:: Record excerpts ::
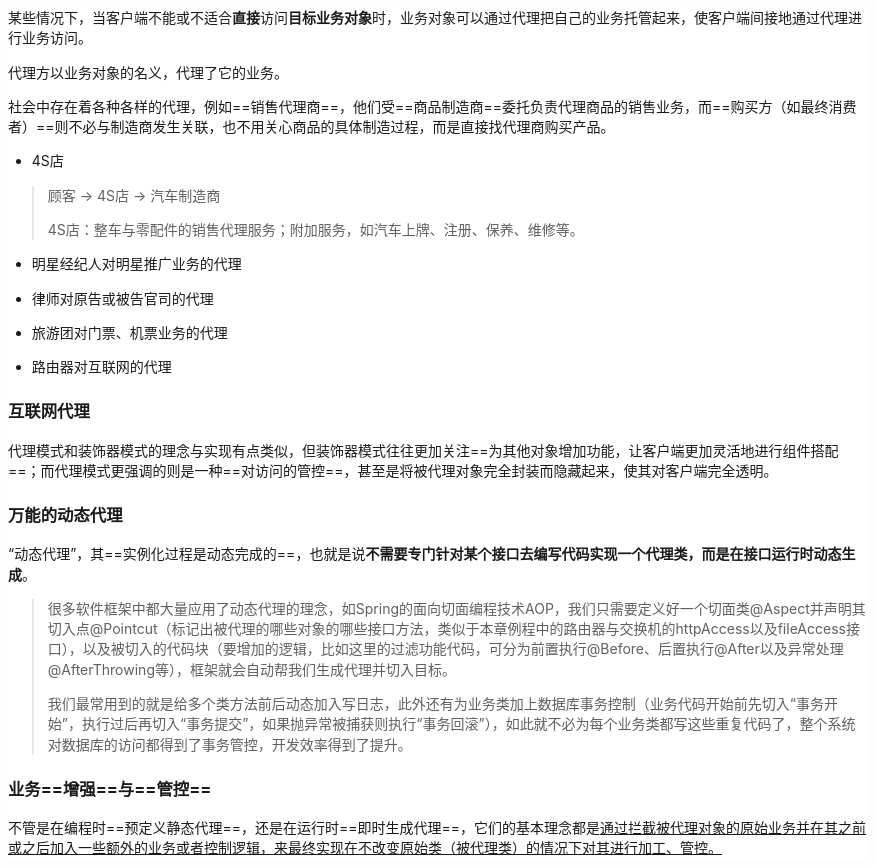 某些情况下，当客户端不能或不适合**直接**访问**目标业务对象**时，业务对象可以通过代理把自己的业务托管起来，使客户端间接地通过代理进行业务访问。

代理方以业务对象的名义，代理了它的业务。

社会中存在着各种各样的代理，例如==销售代理商==，他们受==商品制造商==委托负责代理商品的销售业务，而==购买方（如最终消费者）==则不必与制造商发生关联，也不用关心商品的具体制造过程，而是直接找代理商购买产品。

- 4S店

> 顾客  ->  4S店  -> 汽车制造商
>
> 4S店：整车与零配件的销售代理服务；附加服务，如汽车上牌、注册、保养、维修等。

- 明星经纪人对明星推广业务的代理

- 律师对原告或被告官司的代理

- 旅游团对门票、机票业务的代理

- 路由器对互联网的代理

### 互联网代理

代理模式和装饰器模式的理念与实现有点类似，但装饰器模式往往更加关注==为其他对象增加功能，让客户端更加灵活地进行组件搭配==；而代理模式更强调的则是一种==对访问的管控==，甚至是将被代理对象完全封装而隐藏起来，使其对客户端完全透明。

### 万能的动态代理

“动态代理”，其==实例化过程是动态完成的==，也就是说**不需要专门针对某个接口去编写代码实现一个代理类，而是在接口运行时动态生成**。

> 很多软件框架中都大量应用了动态代理的理念，如Spring的面向切面编程技术AOP，我们只需要定义好一个切面类@Aspect并声明其切入点@Pointcut（标记出被代理的哪些对象的哪些接口方法，类似于本章例程中的路由器与交换机的httpAccess以及fileAccess接口），以及被切入的代码块（要增加的逻辑，比如这里的过滤功能代码，可分为前置执行@Before、后置执行@After以及异常处理@AfterThrowing等），框架就会自动帮我们生成代理并切入目标。
>
> 我们最常用到的就是给多个类方法前后动态加入写日志，此外还有为业务类加上数据库事务控制（业务代码开始前先切入“事务开始”，执行过后再切入“事务提交”，如果抛异常被捕获则执行“事务回滚”），如此就不必为每个业务类都写这些重复代码了，整个系统对数据库的访问都得到了事务管控，开发效率得到了提升。

### 业务==增强==与==管控==

不管是在编程时==预定义静态代理==，还是在运行时==即时生成代理==，它们的基本理念都是<u>通过拦截被代理对象的原始业务并在其之前或之后加入一些额外的业务或者控制逻辑，来最终实现在不改变原始类（被代理类）的情况下对其进行加工、管控。</u>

:: Directions for this task ::
Restate the data word for word, minus any images.

:: Solution to this exercise ::
 某些情况下，当客户端不能或不适合**直接**访问**目标业务对象**时，业务对象可以通过代理把自己的业务托管起来，使客户端间接地通过代理进行业务访问。

代理方以业务对象的名义，代理了它的业务。

社会中存在着各种各样的代理，例如==销售代理商==，他们受==商品制造商==委托负责代理商品的销售业务，而==购买方（如最终消费者）==则不必与制造商发生关联，也不用关心商品的具体制造过程，而是直接找代理商购买产品。

- 4S店

> 顾客  ->  4S店  -> 汽车制造商
>
> 4S店：整车与零配件的销售代理服务；附加服务，如汽车上牌、注册、保养、维修等。

- 明星经纪人对明星推广业务的代理

- 律师对原告或被告官司的代理

- 旅游团对门票、机票业务的代理

- 路由器对互联网的代理

### 互联网代理

代理模式和装饰器模式的理念与实现有点类似，但装饰器模式往往更加关注==为其他对象增加功能，让客户端更加灵活地进行组件搭配==；而代理模式更强调的则是一种==对访问的管控==，甚至是将被代理对象完全封装而隐藏起来，使其对客户端完全透明。

### 万能的动态代理

“动态代理”，其==实例化过程是动态完成的==，也就是说**不需要专门针对某个接口去编写代码实现一个代理类，而是在接口运行时动态生成**。

> 很多软件框架中都大量应用了动态代理的理念，如Spring的面向切面编程技术AOP，我们只需要定义好一个切面类@Aspect并声明其切入点@Pointcut（标记出被代理的哪些对象的哪些接口方法，类似于本章例程中的路由器与交换机的httpAccess以及fileAccess接口），以及被切入的代码块（要增加的逻辑，比如这里的过滤功能代码，可分为前置执行@Before、后置执行@After以及异常处理@AfterThrowing等），框架就会自动帮我们生成代理并切入目标。
>
> 我们最常用到的就是给多个类方法前后动态加入写日志，此外还有为业务类加上数据库事务控制（业务代码开始前先切入“事务开始”，执行过后再切入“事务提交”，如果抛异常被捕获则执行“事务回滚”），如此就不必为每个业务类都写这些重复代码了，整个系统对数据库的访问都得到了事务管控，开发效率得到了提升。

### 业务==增强==与==管控==

不管是在编程时==预定义静态代理==，还是在运行时==即时生成代理==，它们的基本理念都是<u>通过拦截被代理对象的原始业务并在其之前或之后加入一些额外的业务或者控制逻辑，来最终实现在不改变原始类（被代理类）的情况下对其进行加工、管控。</u>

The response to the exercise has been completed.